Find Duplicate Documents in a Content Source or Across Content Sources

You can use Duplicacy Checker to detect identical and similar documents in content sources. It is an add-on.

Install Content Duplicacy

  1. Log into your SearchUnify instance and navigate to Addons from the menu bar on the left.
  2. Click Add New SearchUnify Addon.
  3. Scroll down to find Duplicacy Checker and install.

The installation was successful if you can view Content Duplicacy in the menu bar.

Detect Duplicate Documents

  1. Click Content Duplicacy and then Add new duplicacy checker.
  2. Using the Comparing dropdowns in the first column, select a content source and content type.
  3. Use the dropdowns in the second column to select a content source and content type.

NOTE. To find duplicate documents in a content source and type, select the same source and type in both columns.

  1. Use the Percentage dropdown to decide when two documents are to be considered duplicates.

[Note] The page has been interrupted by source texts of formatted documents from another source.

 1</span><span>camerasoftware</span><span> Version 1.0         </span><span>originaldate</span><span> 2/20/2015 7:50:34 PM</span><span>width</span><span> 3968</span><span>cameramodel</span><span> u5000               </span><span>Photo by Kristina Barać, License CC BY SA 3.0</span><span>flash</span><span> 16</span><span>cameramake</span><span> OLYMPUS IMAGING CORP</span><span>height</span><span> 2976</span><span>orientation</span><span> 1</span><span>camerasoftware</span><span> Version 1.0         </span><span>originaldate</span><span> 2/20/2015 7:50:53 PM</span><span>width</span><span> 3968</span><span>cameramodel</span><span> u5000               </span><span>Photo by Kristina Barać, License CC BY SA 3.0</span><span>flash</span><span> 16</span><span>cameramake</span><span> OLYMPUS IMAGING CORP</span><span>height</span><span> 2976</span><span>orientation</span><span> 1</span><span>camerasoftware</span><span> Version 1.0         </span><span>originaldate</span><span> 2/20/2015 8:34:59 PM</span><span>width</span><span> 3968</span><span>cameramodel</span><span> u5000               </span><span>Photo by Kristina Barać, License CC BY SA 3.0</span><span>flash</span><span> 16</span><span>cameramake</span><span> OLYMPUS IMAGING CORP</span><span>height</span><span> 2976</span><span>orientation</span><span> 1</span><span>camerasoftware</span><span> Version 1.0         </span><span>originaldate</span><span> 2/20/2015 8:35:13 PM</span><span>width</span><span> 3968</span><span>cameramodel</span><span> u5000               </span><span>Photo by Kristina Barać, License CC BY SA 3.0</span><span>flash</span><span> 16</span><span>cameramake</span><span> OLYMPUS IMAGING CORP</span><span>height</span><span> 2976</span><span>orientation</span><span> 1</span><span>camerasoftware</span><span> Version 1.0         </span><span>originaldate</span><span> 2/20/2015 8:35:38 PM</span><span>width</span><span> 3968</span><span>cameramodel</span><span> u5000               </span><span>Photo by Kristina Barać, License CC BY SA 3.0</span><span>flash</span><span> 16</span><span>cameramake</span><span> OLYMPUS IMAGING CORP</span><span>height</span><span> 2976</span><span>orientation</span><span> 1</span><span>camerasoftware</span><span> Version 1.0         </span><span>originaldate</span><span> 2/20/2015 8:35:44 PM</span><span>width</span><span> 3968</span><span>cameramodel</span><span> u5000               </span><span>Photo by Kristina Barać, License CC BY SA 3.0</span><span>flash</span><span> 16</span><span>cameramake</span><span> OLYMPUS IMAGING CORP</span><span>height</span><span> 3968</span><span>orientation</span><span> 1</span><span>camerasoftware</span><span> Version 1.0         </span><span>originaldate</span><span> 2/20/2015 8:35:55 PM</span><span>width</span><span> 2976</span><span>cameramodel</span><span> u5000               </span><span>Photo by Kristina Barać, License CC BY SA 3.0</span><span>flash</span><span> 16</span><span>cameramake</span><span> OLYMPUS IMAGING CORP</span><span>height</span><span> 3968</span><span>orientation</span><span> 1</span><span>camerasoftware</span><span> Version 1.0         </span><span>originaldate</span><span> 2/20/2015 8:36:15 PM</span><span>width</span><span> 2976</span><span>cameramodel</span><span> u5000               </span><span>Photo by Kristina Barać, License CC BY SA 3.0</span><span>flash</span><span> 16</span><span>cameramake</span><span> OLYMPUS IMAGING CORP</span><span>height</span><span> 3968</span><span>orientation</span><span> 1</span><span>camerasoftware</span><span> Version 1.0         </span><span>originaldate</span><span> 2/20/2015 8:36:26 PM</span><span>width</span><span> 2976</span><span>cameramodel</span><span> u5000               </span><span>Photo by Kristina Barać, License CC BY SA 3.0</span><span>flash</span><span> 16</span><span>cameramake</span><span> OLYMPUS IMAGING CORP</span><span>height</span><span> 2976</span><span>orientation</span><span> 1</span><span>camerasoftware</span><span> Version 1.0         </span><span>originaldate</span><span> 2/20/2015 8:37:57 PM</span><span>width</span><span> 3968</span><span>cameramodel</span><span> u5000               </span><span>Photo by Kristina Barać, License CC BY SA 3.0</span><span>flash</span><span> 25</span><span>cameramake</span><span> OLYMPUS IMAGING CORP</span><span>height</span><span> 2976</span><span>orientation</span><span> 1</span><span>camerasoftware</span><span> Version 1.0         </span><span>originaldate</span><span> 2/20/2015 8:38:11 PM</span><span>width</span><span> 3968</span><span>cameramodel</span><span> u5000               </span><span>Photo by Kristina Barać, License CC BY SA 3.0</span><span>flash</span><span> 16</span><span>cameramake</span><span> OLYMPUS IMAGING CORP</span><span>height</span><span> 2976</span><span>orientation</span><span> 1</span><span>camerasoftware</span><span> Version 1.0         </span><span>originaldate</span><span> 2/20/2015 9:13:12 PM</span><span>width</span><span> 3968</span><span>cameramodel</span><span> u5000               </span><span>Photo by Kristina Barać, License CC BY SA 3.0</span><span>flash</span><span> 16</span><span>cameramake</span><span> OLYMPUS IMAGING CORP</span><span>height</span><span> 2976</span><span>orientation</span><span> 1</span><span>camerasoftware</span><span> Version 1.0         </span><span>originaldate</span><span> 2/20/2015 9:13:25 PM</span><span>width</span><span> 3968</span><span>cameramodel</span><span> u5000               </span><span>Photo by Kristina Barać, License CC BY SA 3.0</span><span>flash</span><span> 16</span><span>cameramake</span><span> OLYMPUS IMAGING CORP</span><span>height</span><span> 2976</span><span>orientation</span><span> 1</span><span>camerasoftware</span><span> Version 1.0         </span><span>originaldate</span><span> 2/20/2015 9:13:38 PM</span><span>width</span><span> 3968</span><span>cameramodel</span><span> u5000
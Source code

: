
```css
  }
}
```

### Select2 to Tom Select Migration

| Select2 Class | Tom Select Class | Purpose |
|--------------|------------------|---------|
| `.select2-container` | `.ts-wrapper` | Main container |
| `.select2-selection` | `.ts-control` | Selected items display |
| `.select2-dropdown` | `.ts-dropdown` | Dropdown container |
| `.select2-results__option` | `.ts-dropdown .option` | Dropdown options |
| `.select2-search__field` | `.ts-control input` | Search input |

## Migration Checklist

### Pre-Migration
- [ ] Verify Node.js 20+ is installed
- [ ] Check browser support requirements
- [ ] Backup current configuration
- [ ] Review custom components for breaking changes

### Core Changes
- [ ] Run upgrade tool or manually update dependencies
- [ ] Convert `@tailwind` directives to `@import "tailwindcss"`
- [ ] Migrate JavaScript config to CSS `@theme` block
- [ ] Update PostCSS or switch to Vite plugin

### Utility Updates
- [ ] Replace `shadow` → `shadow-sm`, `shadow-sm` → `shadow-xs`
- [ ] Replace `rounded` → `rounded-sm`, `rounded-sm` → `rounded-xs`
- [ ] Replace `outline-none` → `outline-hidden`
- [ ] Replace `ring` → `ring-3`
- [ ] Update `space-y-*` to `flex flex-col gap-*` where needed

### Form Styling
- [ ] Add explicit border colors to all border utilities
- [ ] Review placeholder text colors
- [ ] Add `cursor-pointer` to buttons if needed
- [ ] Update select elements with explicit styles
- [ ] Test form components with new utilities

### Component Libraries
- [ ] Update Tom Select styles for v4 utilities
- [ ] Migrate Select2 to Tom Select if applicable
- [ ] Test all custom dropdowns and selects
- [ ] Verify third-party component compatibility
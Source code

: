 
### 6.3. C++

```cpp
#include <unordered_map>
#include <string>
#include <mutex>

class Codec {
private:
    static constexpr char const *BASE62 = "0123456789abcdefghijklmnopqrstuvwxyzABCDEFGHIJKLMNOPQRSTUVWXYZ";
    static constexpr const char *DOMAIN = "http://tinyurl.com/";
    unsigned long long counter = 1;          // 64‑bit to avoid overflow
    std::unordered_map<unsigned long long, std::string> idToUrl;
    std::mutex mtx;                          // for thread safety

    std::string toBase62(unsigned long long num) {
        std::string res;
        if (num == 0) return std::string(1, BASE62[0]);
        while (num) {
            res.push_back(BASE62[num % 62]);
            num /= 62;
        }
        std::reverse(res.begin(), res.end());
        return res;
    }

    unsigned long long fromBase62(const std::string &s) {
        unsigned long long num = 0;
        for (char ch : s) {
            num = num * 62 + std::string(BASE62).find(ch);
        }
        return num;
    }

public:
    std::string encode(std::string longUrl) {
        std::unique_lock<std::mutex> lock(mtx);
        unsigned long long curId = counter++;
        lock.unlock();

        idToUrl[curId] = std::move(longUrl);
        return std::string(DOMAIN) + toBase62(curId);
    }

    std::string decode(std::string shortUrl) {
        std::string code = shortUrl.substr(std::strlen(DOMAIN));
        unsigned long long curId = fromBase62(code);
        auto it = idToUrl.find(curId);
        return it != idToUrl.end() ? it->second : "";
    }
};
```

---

NOTE. Selecting 30 percent will mean that two documents are duplicates if the 30 percent of content between them is identical.

  1. Click Compare.

View Duplicate Documents

  1. Navigate to Content Duplicacy and click .

If any duplicate documents are found, a list of them will appear on your screen. Currently, we can see the duplicate docs in Mindtouch.

Last updatedFriday, November 27, 2020